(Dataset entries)
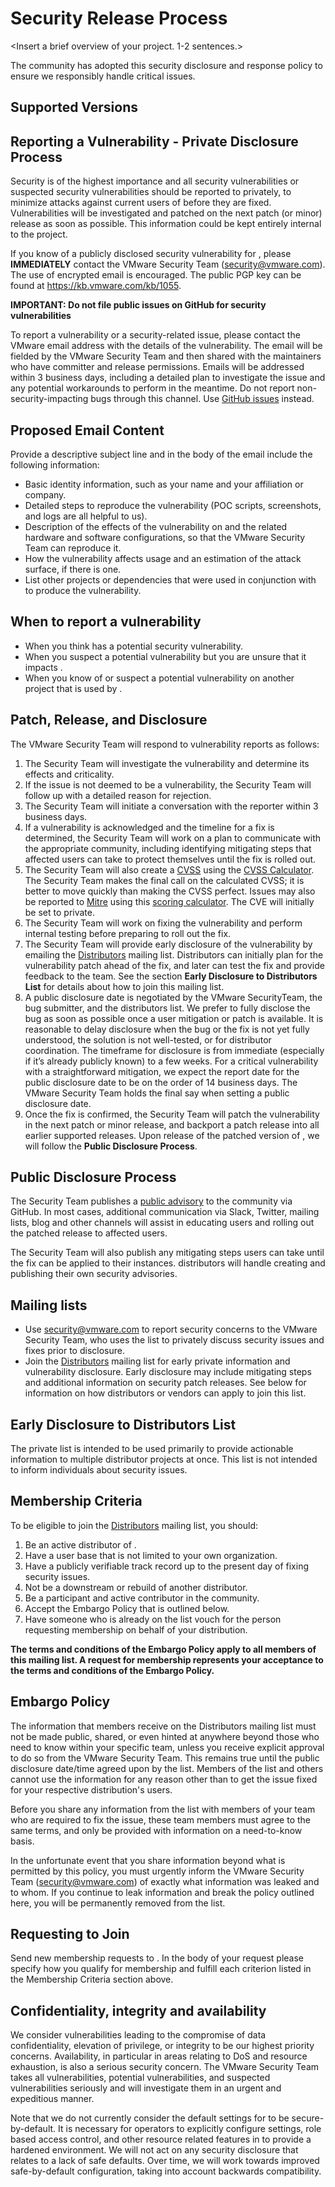 # Security Release Process

<Insert a brief overview of your project. 1-2 sentences.>

The community has adopted this security disclosure and response policy to ensure we responsibly handle critical issues.


## Supported Versions

<Insert information for your project>


## Reporting a Vulnerability - Private Disclosure Process

Security is of the highest importance and all security vulnerabilities or suspected security vulnerabilities should be reported to <Project name> privately, to minimize attacks against current users of <Project name> before they are fixed. Vulnerabilities will be investigated and patched on the next patch (or minor) release as soon as possible. This information could be kept entirely internal to the project.

If you know of a publicly disclosed security vulnerability for <Project name>, please **IMMEDIATELY** contact the VMware Security Team (security@vmware.com). The use of encrypted email is encouraged. The public PGP key can be found at https://kb.vmware.com/kb/1055.



**IMPORTANT: Do not file public issues on GitHub for security vulnerabilities**

To report a vulnerability or a security-related issue, please contact the VMware email address with the details of the vulnerability. The email will be fielded by the VMware Security Team and then shared with the <Project name> maintainers who have committer and release permissions. Emails will be addressed within 3 business days, including a detailed plan to investigate the issue and any potential workarounds to perform in the meantime. Do not report non-security-impacting bugs through this channel. Use [GitHub issues](<GITHUB LINK>) instead.


## Proposed Email Content

Provide a descriptive subject line and in the body of the email include the following information:



*   Basic identity information, such as your name and your affiliation or company.
*   Detailed steps to reproduce the vulnerability  (POC scripts, screenshots, and logs are all helpful to us).
*   Description of the effects of the vulnerability on <PROJECT NAME> and the related hardware and software configurations, so that the VMware Security Team can reproduce it.
*   How the vulnerability affects <PROJECT NAME> usage and an estimation of the attack surface, if there is one.
*   List other projects or dependencies that were used in conjunction with <PROJECT NAME> to produce the vulnerability.




## When to report a vulnerability



*   When you think <PROJECT NAME> has a potential security vulnerability.
*   When you suspect a potential vulnerability but you are unsure that it impacts <PROJECT NAME>.
*   When you know of or suspect a potential vulnerability on another project that is used by <PROJECT NAME>.




## Patch, Release, and Disclosure

The VMware Security Team will respond to vulnerability reports as follows:





1. The Security Team will investigate the vulnerability and determine its effects and criticality.
2. If the issue is not deemed to be a vulnerability, the Security Team will follow up with a detailed reason for rejection.
3. The Security Team will initiate a conversation with the reporter within 3 business days.
4. If a vulnerability is acknowledged and the timeline for a fix is determined, the Security Team will work on a plan to communicate with the appropriate community, including identifying mitigating steps that affected users can take to protect themselves until the fix is rolled out.
5. The Security Team will also create a [CVSS](https://www.first.org/cvss/specification-document) using the [CVSS Calculator](https://www.first.org/cvss/calculator/3.0). The Security Team makes the final call on the calculated CVSS; it is better to move quickly than making the CVSS perfect. Issues may also be reported to [Mitre](https://cve.mitre.org/) using this [scoring calculator](https://nvd.nist.gov/vuln-metrics/cvss/v3-calculator). The CVE will initially be set to private.
6. The Security Team will work on fixing the vulnerability and perform internal testing before preparing to roll out the fix.
7. The Security Team will provide early disclosure of the vulnerability by emailing the [<PROJECT NAME> Distributors](<DISTRIBUTORS EMAIL LINK>) mailing list. Distributors can initially plan for the vulnerability patch ahead of the fix, and later can test the fix and provide feedback to the <PROJECT NAME> team. See the section **Early Disclosure to <PROJECT NAME> Distributors List** for details about how to join this mailing list.
8. A public disclosure date is negotiated by the VMware SecurityTeam, the bug submitter, and the distributors list. We prefer to fully disclose the bug as soon as possible once a user mitigation or patch is available. It is reasonable to delay disclosure when the bug or the fix is not yet fully understood, the solution is not well-tested, or for distributor coordination. The timeframe for disclosure is from immediate (especially if it’s already publicly known) to a few weeks. For a critical vulnerability with a straightforward mitigation, we expect the report date for the public disclosure date to be on the order of 14 business days. The VMware Security Team holds the final say when setting a public disclosure date.
9. Once the fix is confirmed, the Security Team will patch the vulnerability in the next patch or minor release, and backport a patch release into all earlier supported releases. Upon release of the patched version of <PROJECT NAME>, we will follow the **Public Disclosure Process**.


## Public Disclosure Process

The Security Team publishes a [public advisory](<LINK TO SECURTY ADVISORIES IN YOUR REPO>) to the <PROJECT NAME> community via GitHub. In most cases, additional communication via Slack, Twitter, mailing lists, blog and other channels will assist in educating <PROJECT NAME> users and rolling out the patched release to affected users.

The Security Team will also publish any mitigating steps users can take until the fix can be applied to their <PROJECT NAME> instances. <PROJECT NAME> distributors will handle creating and publishing their own security advisories.




## Mailing lists



*   Use security@vmware.com to report security concerns to the VMware Security Team, who uses the list to privately discuss security issues and fixes prior to disclosure.
*   Join the [<PROJECT NAME> Distributors](<DISTRIBUTORS EMAIL LINK>) mailing list for early private information and vulnerability disclosure. Early disclosure may include mitigating steps and additional information on security patch releases. See below for information on how <PROJECT NAME> distributors or vendors can apply to join this list.


## Early Disclosure to <PROJECT NAME> Distributors List

The private list is intended to be used primarily to provide actionable information to multiple distributor projects at once. This list is not intended to inform individuals about security issues.


## Membership Criteria

To be eligible to join the [<PROJECT NAME> Distributors](<DISTRIBUTORS EMAIL LINK>) mailing list, you should:



1. Be an active distributor of <PROJECT NAME>.
2. Have a user base that is not limited to your own organization.
3. Have a publicly verifiable track record up to the present day of fixing security issues.
4. Not be a downstream or rebuild of another distributor.
5. Be a participant and active contributor in the <PROJECT NAME> community.
6. Accept the Embargo Policy that is outlined below.
7. Have someone who is already on the list vouch for the person requesting membership on behalf of your distribution.

**The terms and conditions of the Embargo Policy apply to all members of this mailing list. A request for membership represents your acceptance to the terms and conditions of the Embargo Policy.**


## Embargo Policy

The information that members receive on the <PROJECT NAME> Distributors mailing list must not be made public, shared, or even hinted at anywhere beyond those who need to know within your specific team, unless you receive explicit approval to do so from the VMware Security Team. This remains true until the public disclosure date/time agreed upon by the list. Members of the list and others cannot use the information for any reason other than to get the issue fixed for your respective distribution's users.

Before you share any information from the list with members of your team who are required to fix the issue, these team members must agree to the same terms, and only be provided with information on a need-to-know basis.

In the unfortunate event that you share information beyond what is permitted by this policy, you must urgently inform the VMware Security Team (security@vmware.com) of exactly what information was leaked and to whom. If you continue to leak information and break the policy outlined here, you will be permanently removed from the list.




## Requesting to Join

Send new membership requests to <DISTRIBUTORS EMAIL LINK>. In the body of your request please specify how you qualify for membership and fulfill each criterion listed in the Membership Criteria section above.


## Confidentiality, integrity and availability

We consider vulnerabilities leading to the compromise of data confidentiality, elevation of privilege, or integrity to be our highest priority concerns. Availability, in particular in areas relating to DoS and resource exhaustion, is also a serious security concern. The VMware Security Team takes all vulnerabilities, potential vulnerabilities, and suspected vulnerabilities seriously and will investigate them in an urgent and expeditious manner.

Note that we do not currently consider the default settings for <PROJECT NAME> to be secure-by-default. It is necessary for operators to explicitly configure settings, role based access control, and other resource related features in <PROJECT NAME> to provide a hardened <PROJECT NAME> environment. We will not act on any security disclosure that relates to a lack of safe defaults. Over time, we will work towards improved safe-by-default configuration, taking into account backwards compatibility.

### What the task requires:
Above are some records; copy exactly the lines from the one with "The community has" through the one with "## Reporting a", both included, and no others.

### Task solution:
The community has adopted this security disclosure and response policy to ensure we responsibly handle critical issues.


## Supported Versions

<Insert information for your project>


## Reporting a Vulnerability - Private Disclosure Process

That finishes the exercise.